Saved entries:
--- --- ---

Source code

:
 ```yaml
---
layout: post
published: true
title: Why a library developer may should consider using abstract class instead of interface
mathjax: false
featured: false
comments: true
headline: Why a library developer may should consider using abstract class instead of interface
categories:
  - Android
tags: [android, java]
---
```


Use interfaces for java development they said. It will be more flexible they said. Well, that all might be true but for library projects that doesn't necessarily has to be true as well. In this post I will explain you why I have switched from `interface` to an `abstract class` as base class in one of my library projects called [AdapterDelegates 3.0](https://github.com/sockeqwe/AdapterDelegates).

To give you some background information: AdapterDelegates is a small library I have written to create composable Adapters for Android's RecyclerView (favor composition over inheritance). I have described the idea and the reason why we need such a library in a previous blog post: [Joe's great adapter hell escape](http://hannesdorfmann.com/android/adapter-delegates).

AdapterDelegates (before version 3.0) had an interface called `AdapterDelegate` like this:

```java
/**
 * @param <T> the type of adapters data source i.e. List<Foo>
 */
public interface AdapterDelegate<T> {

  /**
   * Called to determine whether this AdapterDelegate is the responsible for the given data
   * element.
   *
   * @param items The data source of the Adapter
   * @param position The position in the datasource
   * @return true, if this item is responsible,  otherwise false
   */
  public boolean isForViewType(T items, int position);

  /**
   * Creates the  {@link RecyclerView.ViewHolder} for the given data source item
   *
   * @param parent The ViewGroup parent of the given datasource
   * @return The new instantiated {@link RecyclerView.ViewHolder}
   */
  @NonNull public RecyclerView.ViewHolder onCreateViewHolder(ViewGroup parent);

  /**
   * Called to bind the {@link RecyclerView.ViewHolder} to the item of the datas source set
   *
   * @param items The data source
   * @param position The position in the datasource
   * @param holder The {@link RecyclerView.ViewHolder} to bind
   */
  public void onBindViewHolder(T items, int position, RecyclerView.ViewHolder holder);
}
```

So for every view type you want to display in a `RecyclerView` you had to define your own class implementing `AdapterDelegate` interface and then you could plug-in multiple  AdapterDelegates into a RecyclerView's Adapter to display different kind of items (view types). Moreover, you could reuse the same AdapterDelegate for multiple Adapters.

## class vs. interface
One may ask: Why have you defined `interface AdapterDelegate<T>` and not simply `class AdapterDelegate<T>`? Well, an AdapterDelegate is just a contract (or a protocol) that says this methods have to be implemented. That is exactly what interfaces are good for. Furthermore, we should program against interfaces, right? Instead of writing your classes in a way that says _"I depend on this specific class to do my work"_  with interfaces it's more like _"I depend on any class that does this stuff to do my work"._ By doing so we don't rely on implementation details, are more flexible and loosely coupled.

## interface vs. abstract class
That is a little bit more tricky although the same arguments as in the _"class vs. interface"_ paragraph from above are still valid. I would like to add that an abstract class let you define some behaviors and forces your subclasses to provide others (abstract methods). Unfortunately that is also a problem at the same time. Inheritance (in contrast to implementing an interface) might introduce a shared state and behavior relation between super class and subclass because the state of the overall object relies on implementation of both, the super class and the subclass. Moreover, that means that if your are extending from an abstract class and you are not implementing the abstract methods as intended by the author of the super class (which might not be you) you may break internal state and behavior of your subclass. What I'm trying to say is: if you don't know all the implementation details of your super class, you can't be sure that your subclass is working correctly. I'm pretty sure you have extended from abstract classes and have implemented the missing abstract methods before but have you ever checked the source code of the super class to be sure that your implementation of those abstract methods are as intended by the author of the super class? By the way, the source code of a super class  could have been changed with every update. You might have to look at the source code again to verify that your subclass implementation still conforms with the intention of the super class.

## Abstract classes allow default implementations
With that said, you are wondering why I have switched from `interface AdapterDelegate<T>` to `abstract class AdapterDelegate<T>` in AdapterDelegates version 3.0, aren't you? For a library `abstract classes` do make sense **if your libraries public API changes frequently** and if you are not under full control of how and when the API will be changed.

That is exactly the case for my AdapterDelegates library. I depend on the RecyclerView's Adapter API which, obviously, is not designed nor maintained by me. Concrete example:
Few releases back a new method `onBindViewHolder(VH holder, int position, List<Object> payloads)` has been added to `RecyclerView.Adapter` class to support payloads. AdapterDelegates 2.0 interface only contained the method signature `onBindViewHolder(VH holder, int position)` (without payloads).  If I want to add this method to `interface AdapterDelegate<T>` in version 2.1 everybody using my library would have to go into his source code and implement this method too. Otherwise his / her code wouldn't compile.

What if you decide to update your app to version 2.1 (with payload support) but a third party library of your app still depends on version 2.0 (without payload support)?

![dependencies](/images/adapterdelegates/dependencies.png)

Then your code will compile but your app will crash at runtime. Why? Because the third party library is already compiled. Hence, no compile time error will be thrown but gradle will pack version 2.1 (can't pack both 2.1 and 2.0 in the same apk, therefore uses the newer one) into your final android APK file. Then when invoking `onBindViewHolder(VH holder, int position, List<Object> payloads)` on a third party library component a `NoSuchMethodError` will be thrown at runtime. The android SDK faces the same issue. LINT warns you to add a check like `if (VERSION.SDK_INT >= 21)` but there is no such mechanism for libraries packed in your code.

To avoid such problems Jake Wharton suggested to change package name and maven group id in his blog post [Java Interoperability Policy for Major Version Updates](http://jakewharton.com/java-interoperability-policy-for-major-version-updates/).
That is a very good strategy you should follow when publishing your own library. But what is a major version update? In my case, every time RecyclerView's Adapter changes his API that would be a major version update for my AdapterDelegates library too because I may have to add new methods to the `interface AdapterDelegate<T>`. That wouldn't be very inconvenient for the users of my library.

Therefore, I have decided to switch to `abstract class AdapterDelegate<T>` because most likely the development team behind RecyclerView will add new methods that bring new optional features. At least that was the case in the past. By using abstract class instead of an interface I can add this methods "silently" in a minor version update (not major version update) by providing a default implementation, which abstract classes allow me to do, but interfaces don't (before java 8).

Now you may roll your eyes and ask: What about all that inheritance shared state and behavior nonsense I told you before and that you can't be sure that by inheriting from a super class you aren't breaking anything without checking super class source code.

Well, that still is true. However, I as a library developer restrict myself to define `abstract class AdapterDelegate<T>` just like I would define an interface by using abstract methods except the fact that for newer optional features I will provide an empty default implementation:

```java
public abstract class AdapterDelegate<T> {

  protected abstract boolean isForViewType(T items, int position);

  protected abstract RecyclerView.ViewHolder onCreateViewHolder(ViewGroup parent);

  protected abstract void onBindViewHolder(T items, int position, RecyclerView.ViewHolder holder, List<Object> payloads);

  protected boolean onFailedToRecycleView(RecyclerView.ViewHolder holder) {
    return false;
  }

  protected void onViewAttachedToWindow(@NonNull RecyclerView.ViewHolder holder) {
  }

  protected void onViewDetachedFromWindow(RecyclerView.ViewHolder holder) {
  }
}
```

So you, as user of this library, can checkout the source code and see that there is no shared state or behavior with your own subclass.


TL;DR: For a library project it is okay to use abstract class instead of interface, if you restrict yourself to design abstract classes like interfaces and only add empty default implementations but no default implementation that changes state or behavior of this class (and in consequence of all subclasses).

--- --- ---

PROBLEM REQUIREMENTS
Find all lines in the records that hold the word "responsible". Copy them.

WRITTEN REPLY
   * Called to determine whether this AdapterDelegate is the responsible for the given data
   * @return true, if this item is responsible,  otherwise false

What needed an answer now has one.